EXERCISE DIRECTIONS
Across the entries below, how many lines contain the word "transactions"? Give the number alone.
::: SUPPLIED RECORDS :::
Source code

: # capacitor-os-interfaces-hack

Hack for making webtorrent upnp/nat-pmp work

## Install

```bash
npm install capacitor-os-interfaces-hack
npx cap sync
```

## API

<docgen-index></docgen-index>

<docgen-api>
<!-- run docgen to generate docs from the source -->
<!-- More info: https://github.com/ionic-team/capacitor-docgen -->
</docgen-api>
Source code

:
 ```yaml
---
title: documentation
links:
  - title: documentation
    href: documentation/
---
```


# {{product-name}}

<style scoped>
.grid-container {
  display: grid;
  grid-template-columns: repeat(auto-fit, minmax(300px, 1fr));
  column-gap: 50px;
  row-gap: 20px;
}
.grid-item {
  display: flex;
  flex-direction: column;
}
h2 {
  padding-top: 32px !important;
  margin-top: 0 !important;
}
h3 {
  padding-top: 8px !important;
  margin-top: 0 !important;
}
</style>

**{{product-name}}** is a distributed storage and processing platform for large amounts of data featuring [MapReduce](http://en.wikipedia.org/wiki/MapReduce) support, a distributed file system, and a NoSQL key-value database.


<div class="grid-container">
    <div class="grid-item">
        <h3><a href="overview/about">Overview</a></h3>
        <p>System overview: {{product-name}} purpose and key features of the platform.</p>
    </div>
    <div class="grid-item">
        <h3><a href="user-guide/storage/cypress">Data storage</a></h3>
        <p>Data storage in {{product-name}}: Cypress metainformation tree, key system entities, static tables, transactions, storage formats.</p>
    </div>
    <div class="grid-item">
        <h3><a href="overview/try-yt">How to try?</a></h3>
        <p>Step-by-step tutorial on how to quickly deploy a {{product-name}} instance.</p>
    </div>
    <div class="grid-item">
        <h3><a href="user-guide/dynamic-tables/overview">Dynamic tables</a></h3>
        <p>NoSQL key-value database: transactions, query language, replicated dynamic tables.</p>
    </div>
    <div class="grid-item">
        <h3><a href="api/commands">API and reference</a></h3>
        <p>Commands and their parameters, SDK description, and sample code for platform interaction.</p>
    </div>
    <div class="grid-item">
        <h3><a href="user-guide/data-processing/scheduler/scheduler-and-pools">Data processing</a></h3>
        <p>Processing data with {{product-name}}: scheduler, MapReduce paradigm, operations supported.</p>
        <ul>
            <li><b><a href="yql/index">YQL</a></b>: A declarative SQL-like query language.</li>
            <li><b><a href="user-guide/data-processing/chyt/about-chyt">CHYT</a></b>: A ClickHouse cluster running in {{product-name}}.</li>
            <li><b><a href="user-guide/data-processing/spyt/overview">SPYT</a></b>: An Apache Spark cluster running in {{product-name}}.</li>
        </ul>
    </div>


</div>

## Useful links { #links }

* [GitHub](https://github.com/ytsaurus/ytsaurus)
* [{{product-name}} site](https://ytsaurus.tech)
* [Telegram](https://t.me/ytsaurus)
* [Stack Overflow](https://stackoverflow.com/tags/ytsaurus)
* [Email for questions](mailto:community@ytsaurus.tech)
:::
FINAL ANSWER
2